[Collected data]
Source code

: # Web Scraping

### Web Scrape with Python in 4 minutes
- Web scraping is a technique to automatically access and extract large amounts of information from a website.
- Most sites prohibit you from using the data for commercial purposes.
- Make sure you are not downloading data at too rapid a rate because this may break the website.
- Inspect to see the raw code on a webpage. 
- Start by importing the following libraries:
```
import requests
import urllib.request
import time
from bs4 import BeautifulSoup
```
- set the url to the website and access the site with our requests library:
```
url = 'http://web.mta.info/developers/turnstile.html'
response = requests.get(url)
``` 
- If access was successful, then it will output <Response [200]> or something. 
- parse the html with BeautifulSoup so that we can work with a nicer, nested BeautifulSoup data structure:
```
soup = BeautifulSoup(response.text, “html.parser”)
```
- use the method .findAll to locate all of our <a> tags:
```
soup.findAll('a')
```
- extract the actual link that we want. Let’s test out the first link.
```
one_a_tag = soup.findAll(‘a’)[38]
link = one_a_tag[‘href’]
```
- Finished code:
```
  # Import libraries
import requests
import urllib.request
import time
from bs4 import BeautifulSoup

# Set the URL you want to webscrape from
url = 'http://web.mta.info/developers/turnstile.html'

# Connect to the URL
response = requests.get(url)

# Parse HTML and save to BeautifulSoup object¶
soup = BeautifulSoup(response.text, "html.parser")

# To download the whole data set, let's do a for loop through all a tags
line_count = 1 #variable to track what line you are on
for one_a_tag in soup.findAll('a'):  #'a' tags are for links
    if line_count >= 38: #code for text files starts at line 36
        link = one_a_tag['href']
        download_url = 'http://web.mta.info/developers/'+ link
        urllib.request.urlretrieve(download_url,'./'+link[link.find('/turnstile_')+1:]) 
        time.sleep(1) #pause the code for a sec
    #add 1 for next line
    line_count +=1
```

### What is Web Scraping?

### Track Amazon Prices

▶ [Task]:
The expected answer is an exact copy of the lines above, beginning at the line with "# Web Scraping" and ending at the line with "- Most sites", with both ends in.

▶ [Answer to the exercise]:
: # Web Scraping

### Web Scrape with Python in 4 minutes
- Web scraping is a technique to automatically access and extract large amounts of information from a website.
- Most sites prohibit you from using the data for commercial purposes.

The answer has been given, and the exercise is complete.